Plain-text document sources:
- Opening Delimiter -

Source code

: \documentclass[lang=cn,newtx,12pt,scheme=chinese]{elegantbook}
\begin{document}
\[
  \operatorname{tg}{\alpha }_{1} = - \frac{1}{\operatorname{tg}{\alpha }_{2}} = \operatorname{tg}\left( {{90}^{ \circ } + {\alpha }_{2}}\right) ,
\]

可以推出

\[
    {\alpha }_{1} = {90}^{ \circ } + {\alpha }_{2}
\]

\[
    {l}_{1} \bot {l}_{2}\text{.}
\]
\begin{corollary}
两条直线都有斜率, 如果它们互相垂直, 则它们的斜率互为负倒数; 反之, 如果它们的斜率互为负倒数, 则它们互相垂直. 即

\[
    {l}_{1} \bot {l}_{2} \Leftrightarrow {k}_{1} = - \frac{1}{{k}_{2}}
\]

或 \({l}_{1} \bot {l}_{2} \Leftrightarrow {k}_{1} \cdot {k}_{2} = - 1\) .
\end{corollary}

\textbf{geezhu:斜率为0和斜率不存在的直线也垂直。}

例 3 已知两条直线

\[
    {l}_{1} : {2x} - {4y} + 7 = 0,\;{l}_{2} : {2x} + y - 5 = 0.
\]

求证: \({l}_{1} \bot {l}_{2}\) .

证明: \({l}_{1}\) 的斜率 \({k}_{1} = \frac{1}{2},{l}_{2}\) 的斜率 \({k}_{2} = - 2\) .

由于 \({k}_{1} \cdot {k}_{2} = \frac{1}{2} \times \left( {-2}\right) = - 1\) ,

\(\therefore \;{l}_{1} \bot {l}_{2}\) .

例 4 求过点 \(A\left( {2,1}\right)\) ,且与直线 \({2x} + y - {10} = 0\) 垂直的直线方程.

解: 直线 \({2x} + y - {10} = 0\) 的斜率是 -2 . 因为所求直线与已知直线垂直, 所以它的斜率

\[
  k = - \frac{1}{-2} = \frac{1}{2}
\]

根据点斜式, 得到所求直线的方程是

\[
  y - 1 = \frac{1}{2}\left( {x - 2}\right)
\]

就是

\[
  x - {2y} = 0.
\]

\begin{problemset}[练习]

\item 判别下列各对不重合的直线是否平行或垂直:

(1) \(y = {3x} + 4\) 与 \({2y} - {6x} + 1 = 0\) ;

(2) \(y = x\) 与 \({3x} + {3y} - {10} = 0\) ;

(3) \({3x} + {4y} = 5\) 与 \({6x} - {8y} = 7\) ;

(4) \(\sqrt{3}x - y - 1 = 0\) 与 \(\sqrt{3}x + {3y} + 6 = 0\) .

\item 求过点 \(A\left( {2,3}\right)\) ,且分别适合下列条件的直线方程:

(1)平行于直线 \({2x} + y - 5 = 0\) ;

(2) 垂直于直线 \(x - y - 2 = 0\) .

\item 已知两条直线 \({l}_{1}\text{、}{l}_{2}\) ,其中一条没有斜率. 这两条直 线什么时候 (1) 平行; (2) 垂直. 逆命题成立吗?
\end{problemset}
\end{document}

- Closing Delimiter -

__WHAT TO PRODUCE__: Bring together all lines of the entries above in which the string "alpha" occurs.

__ANSWER BOX__:
  \operatorname{tg}{\alpha }_{1} = - \frac{1}{\operatorname{tg}{\alpha }_{2}} = \operatorname{tg}\left( {{90}^{ \circ } + {\alpha }_{2}}\right) ,
    {\alpha }_{1} = {90}^{ \circ } + {\alpha }_{2}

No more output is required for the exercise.